## Exercise goal:
Your answer should be one number: the count of lines in the data below that include "execution".

## Records supplied:
[Start of Attachment]

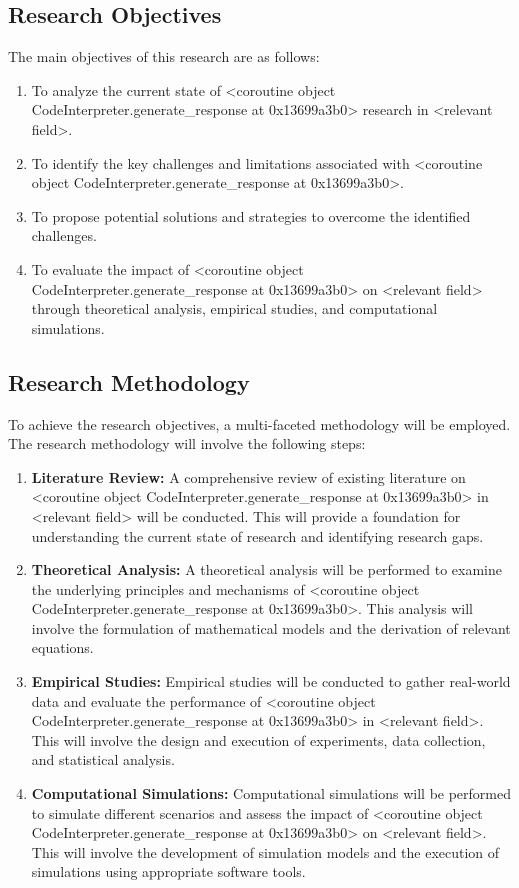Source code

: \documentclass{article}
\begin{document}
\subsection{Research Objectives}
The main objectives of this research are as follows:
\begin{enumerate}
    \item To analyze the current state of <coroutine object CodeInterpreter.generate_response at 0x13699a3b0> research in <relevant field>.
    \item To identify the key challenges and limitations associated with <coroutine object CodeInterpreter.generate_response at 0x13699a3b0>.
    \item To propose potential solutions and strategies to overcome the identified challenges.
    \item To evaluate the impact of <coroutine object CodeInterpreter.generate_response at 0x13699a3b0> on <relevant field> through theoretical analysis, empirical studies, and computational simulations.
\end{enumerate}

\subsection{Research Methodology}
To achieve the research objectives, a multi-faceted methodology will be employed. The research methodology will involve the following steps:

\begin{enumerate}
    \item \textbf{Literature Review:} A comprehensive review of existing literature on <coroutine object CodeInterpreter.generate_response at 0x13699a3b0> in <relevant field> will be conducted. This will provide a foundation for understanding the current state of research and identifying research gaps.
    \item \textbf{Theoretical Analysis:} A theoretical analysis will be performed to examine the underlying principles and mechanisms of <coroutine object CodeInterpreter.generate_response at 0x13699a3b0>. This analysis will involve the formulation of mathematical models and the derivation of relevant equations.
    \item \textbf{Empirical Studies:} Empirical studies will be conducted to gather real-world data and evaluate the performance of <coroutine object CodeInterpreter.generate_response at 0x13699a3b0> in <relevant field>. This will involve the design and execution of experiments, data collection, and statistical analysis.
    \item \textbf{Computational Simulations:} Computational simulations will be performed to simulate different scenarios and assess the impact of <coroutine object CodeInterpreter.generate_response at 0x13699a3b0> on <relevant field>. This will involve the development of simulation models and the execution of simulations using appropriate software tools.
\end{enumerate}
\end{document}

[End of Attachment]

## The answer:
2